For the data below, restate word for word only the lines from the line containing "3. **Поддержка клиентов**" through the line containing "Казино без верификации —", both ends included.

::::::

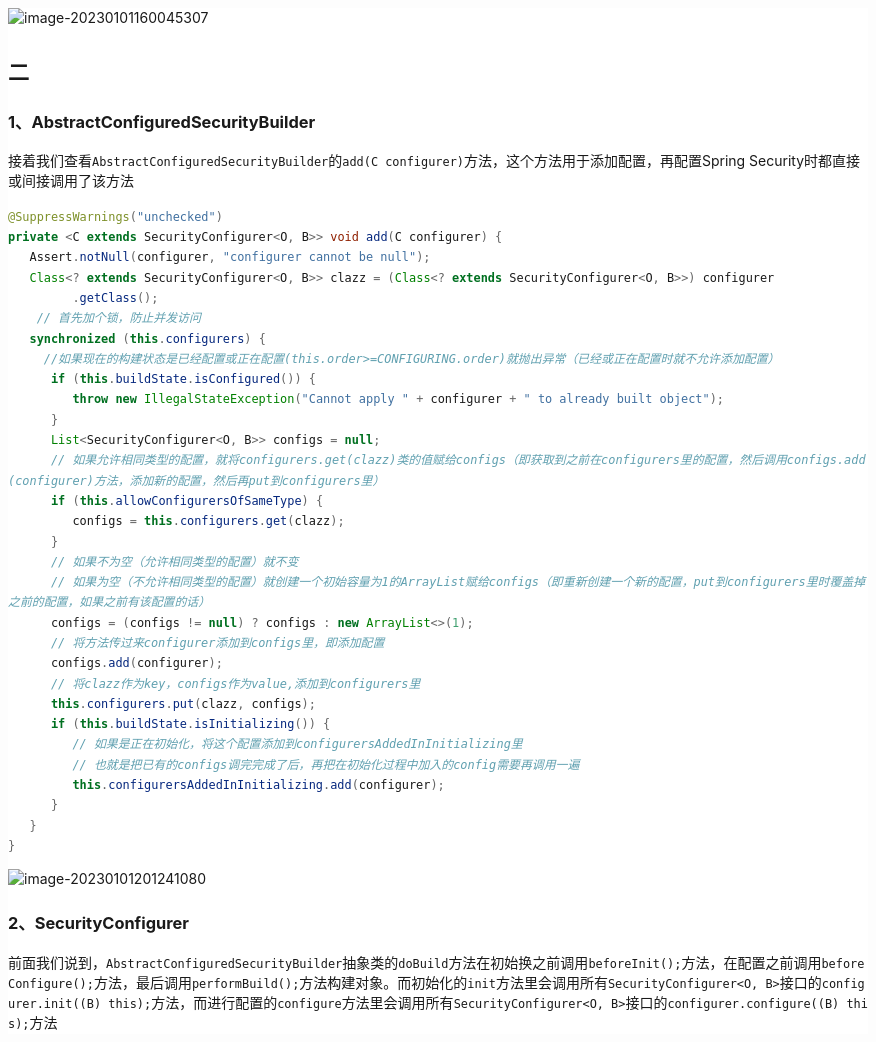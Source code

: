 ![image-20230101160045307](https://gitlab.com/apzs/image/-/raw/master/image/image-20230101160045307.png)

## 二

### 1、AbstractConfiguredSecurityBuilder

接着我们查看`AbstractConfiguredSecurityBuilder`的`add(C configurer)`方法，这个方法用于添加配置，再配置Spring Security时都直接或间接调用了该方法

```java
@SuppressWarnings("unchecked")
private <C extends SecurityConfigurer<O, B>> void add(C configurer) {
   Assert.notNull(configurer, "configurer cannot be null");
   Class<? extends SecurityConfigurer<O, B>> clazz = (Class<? extends SecurityConfigurer<O, B>>) configurer
         .getClass();
    // 首先加个锁，防止并发访问
   synchronized (this.configurers) {
     //如果现在的构建状态是已经配置或正在配置(this.order>=CONFIGURING.order)就抛出异常（已经或正在配置时就不允许添加配置）
      if (this.buildState.isConfigured()) {
         throw new IllegalStateException("Cannot apply " + configurer + " to already built object");
      }
      List<SecurityConfigurer<O, B>> configs = null;
      // 如果允许相同类型的配置，就将configurers.get(clazz)类的值赋给configs（即获取到之前在configurers里的配置，然后调用configs.add(configurer)方法，添加新的配置，然后再put到configurers里）
      if (this.allowConfigurersOfSameType) {
         configs = this.configurers.get(clazz);
      }
      // 如果不为空（允许相同类型的配置）就不变
      // 如果为空（不允许相同类型的配置）就创建一个初始容量为1的ArrayList赋给configs（即重新创建一个新的配置，put到configurers里时覆盖掉之前的配置，如果之前有该配置的话）
      configs = (configs != null) ? configs : new ArrayList<>(1);
      // 将方法传过来configurer添加到configs里，即添加配置
      configs.add(configurer);
      // 将clazz作为key，configs作为value,添加到configurers里
      this.configurers.put(clazz, configs);
      if (this.buildState.isInitializing()) {
         // 如果是正在初始化，将这个配置添加到configurersAddedInInitializing里
         // 也就是把已有的configs调完完成了后，再把在初始化过程中加入的config需要再调用一遍
         this.configurersAddedInInitializing.add(configurer);
      }
   }
}
```

![image-20230101201241080](https://gitlab.com/apzs/image/-/raw/master/image/image-20230101201241080.png)

### 2、SecurityConfigurer

前面我们说到，`AbstractConfiguredSecurityBuilder`抽象类的`doBuild`方法在初始换之前调用`beforeInit();`方法，在配置之前调用`beforeConfigure();`方法，最后调用`performBuild();`方法构建对象。而初始化的`init`方法里会调用所有`SecurityConfigurer<O, B>`接口的`configurer.init((B) this);`方法，而进行配置的`configure`方法里会调用所有`SecurityConfigurer<O, B>`接口的`configurer.configure((B) this);`方法
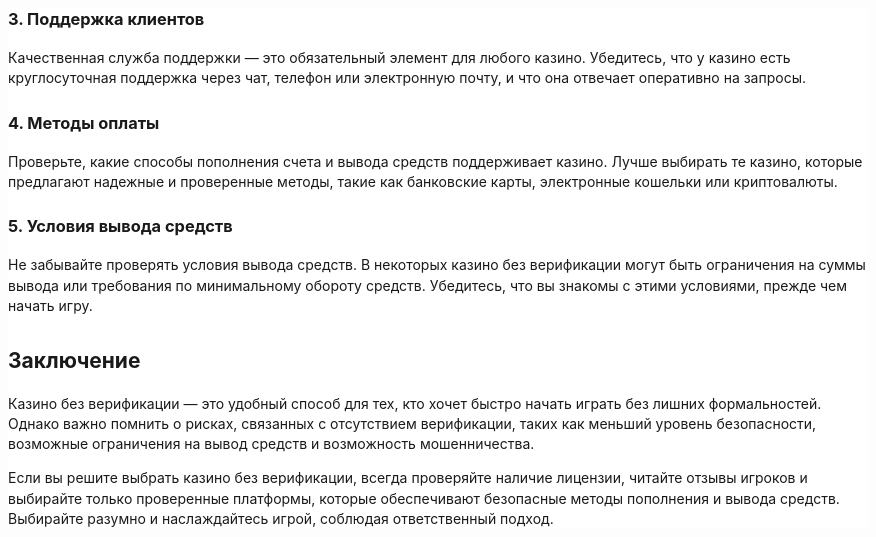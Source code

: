 ### 3. **Поддержка клиентов**

Качественная служба поддержки — это обязательный элемент для любого казино. Убедитесь, что у казино есть круглосуточная поддержка через чат, телефон или электронную почту, и что она отвечает оперативно на запросы.

### 4. **Методы оплаты**

Проверьте, какие способы пополнения счета и вывода средств поддерживает казино. Лучше выбирать те казино, которые предлагают надежные и проверенные методы, такие как банковские карты, электронные кошельки или криптовалюты.

### 5. **Условия вывода средств**

Не забывайте проверять условия вывода средств. В некоторых казино без верификации могут быть ограничения на суммы вывода или требования по минимальному обороту средств. Убедитесь, что вы знакомы с этими условиями, прежде чем начать игру.

## Заключение

Казино без верификации — это удобный способ для тех, кто хочет быстро начать играть без лишних формальностей. Однако важно помнить о рисках, связанных с отсутствием верификации, таких как меньший уровень безопасности, возможные ограничения на вывод средств и возможность мошенничества.

Если вы решите выбрать казино без верификации, всегда проверяйте наличие лицензии, читайте отзывы игроков и выбирайте только проверенные платформы, которые обеспечивают безопасные методы пополнения и вывода средств. Выбирайте разумно и наслаждайтесь игрой, соблюдая ответственный подход.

::::::

_Response to the task:_
: ### 3. **Поддержка клиентов**

Качественная служба поддержки — это обязательный элемент для любого казино. Убедитесь, что у казино есть круглосуточная поддержка через чат, телефон или электронную почту, и что она отвечает оперативно на запросы.

### 4. **Методы оплаты**

Проверьте, какие способы пополнения счета и вывода средств поддерживает казино. Лучше выбирать те казино, которые предлагают надежные и проверенные методы, такие как банковские карты, электронные кошельки или криптовалюты.

### 5. **Условия вывода средств**

Не забывайте проверять условия вывода средств. В некоторых казино без верификации могут быть ограничения на суммы вывода или требования по минимальному обороту средств. Убедитесь, что вы знакомы с этими условиями, прежде чем начать игру.

## Заключение

Казино без верификации — это удобный способ для тех, кто хочет быстро начать играть без лишних формальностей. Однако важно помнить о рисках, связанных с отсутствием верификации, таких как меньший уровень безопасности, возможные ограничения на вывод средств и возможность мошенничества.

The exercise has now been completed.